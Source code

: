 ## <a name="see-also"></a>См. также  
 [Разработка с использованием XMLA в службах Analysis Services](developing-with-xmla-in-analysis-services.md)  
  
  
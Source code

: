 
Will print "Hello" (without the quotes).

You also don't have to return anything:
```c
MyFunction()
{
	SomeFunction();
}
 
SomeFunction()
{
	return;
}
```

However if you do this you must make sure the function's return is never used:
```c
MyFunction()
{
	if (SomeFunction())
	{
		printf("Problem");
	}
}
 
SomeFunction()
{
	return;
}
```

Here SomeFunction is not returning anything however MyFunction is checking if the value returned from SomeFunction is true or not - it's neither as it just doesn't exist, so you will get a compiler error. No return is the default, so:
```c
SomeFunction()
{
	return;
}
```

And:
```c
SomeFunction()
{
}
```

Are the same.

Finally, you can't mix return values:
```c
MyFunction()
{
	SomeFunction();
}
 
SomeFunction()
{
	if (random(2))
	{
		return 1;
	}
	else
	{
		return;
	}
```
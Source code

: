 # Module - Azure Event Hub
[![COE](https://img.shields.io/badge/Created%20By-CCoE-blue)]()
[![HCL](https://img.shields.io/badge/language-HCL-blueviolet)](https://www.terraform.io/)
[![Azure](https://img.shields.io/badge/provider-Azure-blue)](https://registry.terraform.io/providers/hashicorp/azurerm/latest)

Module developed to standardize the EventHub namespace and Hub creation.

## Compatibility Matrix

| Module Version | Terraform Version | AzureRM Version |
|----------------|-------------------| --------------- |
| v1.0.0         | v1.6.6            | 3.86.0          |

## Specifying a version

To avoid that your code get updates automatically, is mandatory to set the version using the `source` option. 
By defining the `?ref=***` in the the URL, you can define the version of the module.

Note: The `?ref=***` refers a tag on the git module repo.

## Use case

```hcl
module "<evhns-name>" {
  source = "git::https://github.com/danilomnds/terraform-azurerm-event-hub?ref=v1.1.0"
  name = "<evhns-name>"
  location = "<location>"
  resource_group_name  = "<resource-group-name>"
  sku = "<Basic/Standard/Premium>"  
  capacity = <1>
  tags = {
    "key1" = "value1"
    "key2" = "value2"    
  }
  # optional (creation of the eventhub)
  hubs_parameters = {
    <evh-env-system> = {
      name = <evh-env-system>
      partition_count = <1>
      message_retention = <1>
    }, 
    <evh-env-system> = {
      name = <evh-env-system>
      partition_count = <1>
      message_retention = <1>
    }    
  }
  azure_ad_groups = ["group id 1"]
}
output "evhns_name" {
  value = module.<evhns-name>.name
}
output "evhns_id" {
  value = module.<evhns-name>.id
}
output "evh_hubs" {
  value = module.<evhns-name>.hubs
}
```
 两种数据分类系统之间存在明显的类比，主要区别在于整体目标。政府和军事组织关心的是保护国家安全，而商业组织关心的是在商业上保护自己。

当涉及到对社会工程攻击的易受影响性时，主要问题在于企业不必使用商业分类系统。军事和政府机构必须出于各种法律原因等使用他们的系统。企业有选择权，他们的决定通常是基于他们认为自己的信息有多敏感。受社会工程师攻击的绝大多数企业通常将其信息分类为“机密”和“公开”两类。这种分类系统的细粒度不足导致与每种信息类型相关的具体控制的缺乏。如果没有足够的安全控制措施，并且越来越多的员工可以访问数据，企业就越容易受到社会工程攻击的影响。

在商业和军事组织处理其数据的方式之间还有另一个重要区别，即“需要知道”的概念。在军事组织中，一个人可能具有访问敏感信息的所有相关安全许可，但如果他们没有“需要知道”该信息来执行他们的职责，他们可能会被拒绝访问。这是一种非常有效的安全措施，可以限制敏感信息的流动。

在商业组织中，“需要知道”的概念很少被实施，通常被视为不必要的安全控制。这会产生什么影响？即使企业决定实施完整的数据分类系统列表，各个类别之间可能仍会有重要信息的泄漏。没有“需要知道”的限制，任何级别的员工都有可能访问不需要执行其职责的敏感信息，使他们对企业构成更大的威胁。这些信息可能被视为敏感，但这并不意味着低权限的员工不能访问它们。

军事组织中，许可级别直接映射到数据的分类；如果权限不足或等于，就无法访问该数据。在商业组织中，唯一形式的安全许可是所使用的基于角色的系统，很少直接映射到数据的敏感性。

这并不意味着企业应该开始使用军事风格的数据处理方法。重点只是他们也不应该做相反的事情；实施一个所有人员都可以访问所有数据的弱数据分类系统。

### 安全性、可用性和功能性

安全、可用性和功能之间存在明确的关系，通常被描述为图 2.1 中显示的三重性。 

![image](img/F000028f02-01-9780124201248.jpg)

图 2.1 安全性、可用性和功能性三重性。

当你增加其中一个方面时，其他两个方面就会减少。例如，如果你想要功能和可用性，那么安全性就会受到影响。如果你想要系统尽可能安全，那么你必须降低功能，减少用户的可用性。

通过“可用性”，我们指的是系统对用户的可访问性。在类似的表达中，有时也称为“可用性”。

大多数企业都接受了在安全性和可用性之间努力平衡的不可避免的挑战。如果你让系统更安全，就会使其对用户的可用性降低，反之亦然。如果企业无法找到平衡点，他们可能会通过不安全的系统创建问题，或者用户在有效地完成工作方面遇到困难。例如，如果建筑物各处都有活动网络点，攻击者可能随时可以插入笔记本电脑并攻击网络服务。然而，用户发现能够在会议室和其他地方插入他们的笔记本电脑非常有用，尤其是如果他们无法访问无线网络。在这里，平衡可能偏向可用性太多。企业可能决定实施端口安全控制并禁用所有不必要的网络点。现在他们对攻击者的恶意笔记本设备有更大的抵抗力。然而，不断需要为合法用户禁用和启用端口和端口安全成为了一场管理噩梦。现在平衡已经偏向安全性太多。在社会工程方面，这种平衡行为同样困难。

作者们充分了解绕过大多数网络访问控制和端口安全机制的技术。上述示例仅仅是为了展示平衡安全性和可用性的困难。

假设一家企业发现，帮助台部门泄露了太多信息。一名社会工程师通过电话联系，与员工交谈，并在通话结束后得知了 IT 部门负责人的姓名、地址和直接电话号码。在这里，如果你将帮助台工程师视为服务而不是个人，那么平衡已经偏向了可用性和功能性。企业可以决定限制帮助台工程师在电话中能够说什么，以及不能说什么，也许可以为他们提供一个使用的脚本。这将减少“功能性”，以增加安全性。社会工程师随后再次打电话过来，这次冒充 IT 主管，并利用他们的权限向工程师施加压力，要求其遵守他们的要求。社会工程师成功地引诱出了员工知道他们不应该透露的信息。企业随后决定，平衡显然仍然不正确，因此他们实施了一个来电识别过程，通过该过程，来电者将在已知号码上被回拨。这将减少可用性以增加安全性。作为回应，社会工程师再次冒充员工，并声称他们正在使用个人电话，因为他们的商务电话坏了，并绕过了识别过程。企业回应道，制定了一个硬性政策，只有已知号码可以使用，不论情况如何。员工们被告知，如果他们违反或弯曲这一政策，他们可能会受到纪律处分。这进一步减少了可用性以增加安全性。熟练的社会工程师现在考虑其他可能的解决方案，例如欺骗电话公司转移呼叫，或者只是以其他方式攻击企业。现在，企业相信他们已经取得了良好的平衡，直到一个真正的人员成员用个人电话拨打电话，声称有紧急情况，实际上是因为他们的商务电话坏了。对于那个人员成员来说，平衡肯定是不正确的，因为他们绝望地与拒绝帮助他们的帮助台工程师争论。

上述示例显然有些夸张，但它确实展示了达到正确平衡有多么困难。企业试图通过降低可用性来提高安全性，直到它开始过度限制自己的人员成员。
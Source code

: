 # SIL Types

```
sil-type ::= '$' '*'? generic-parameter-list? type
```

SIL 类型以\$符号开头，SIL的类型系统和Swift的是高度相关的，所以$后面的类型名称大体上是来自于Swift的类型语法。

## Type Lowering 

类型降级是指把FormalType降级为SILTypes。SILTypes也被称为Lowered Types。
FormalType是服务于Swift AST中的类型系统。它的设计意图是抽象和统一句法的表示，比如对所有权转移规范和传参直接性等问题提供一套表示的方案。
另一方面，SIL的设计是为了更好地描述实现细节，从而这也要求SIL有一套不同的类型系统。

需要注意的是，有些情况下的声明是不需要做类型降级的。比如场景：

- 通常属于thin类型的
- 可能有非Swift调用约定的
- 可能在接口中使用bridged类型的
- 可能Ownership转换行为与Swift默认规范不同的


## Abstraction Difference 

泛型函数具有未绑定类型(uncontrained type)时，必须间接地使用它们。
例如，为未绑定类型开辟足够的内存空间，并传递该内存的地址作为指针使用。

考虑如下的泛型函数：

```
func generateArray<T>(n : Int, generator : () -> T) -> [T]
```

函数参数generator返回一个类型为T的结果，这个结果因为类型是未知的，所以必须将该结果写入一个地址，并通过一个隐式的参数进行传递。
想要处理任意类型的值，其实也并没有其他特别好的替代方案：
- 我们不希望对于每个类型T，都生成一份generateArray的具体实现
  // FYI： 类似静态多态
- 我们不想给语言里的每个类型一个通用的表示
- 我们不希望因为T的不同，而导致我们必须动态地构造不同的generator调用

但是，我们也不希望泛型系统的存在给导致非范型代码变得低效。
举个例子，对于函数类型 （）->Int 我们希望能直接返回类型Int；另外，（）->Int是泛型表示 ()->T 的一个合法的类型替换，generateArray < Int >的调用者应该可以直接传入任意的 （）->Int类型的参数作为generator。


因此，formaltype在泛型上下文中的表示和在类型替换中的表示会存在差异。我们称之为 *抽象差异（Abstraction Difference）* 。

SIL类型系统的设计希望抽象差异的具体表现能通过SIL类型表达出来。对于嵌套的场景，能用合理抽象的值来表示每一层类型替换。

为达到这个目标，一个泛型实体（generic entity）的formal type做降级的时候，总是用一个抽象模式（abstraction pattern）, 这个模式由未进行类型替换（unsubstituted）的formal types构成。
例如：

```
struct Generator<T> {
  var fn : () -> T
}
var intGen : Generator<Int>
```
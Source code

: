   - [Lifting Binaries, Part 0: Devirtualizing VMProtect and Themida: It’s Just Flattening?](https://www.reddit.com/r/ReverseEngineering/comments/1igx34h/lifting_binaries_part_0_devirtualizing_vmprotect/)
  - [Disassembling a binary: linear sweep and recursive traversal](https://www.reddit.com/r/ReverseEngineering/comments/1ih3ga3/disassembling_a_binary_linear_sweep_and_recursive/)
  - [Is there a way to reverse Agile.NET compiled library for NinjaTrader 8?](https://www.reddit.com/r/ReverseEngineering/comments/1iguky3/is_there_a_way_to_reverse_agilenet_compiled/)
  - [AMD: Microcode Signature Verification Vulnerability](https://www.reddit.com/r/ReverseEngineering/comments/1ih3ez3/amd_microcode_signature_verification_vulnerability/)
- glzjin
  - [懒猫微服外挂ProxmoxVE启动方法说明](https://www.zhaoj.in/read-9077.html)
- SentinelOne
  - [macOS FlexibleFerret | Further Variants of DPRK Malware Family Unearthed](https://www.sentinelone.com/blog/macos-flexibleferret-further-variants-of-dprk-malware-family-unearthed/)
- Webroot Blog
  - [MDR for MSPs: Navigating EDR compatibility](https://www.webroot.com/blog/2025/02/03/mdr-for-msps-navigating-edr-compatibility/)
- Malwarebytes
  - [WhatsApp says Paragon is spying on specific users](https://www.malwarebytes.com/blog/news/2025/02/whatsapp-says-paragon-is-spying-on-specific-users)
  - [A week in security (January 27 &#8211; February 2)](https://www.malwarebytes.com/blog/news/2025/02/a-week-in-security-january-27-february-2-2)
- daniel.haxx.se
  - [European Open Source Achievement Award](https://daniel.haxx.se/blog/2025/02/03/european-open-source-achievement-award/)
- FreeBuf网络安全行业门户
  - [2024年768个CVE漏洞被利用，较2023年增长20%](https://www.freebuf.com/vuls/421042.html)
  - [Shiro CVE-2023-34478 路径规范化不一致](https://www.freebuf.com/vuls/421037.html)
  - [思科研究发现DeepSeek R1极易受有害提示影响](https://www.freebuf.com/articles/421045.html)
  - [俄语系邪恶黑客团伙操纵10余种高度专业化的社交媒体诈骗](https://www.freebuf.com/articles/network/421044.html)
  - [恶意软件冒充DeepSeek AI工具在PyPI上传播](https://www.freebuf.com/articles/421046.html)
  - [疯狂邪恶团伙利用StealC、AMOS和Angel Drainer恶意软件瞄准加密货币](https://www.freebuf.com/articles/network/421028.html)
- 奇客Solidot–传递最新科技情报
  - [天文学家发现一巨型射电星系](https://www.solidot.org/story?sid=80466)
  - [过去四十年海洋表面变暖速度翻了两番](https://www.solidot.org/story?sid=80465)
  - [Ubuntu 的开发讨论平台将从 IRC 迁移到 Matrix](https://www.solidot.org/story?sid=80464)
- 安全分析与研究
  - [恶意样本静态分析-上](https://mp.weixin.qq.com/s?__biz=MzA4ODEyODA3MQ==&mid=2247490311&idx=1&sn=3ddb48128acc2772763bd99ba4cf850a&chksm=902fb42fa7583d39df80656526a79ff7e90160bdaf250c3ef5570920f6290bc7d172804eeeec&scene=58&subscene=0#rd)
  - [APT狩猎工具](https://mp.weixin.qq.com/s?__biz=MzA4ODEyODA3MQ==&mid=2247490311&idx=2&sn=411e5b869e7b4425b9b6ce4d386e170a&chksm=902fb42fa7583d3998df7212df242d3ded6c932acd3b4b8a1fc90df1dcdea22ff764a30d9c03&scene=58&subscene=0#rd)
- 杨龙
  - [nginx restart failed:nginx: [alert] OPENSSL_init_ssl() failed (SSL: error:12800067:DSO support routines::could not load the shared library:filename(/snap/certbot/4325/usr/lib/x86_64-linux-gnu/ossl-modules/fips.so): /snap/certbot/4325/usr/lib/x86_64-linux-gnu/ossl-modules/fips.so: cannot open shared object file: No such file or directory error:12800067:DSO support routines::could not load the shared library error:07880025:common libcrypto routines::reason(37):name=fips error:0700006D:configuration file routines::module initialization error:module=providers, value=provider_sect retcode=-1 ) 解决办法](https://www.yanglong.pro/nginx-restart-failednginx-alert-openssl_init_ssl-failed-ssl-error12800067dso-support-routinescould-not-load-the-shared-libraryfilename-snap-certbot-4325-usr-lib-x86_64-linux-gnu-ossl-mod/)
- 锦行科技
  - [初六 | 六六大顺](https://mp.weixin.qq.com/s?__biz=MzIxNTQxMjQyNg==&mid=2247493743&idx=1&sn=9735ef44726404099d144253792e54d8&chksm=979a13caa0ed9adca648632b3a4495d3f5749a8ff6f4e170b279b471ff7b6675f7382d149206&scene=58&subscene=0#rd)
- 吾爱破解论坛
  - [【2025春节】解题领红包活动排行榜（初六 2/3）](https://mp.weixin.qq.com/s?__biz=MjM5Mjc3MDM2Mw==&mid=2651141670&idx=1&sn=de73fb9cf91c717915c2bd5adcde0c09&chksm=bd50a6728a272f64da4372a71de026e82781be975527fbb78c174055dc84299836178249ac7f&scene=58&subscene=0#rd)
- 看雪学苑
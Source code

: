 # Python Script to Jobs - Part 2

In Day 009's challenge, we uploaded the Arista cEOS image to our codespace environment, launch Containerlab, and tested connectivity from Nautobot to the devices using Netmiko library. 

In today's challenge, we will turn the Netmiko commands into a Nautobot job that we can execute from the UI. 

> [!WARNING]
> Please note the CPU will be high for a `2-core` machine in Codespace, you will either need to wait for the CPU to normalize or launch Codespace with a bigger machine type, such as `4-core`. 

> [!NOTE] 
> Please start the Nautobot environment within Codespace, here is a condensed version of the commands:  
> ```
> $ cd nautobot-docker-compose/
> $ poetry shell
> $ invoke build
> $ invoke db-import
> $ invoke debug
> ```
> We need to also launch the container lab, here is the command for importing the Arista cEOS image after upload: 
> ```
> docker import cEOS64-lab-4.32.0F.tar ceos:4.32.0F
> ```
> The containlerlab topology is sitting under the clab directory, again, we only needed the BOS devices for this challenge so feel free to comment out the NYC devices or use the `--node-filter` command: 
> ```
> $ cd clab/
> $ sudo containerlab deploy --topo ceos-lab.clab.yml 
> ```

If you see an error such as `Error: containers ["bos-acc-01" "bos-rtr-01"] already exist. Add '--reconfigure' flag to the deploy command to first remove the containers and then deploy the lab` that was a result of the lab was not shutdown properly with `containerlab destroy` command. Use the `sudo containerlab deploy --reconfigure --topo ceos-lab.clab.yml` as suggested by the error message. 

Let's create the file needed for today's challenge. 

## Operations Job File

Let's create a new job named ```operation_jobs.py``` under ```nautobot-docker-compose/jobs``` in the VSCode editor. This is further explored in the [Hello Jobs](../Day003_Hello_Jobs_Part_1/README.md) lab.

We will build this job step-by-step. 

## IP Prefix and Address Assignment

^^^^

## Work to be completed
The answer must be every line of the listing that holds the word "from".

## Finished exercise
Here SomeFunction is not returning anything however MyFunction is checking if the value returned from SomeFunction is true or not - it's neither as it just doesn't exist, so you will get a compiler error. No return is the default, so:
In Day 009's challenge, we uploaded the Arista cEOS image to our codespace environment, launch Containerlab, and tested connectivity from Nautobot to the devices using Netmiko library. 
In today's challenge, we will turn the Netmiko commands into a Nautobot job that we can execute from the UI. 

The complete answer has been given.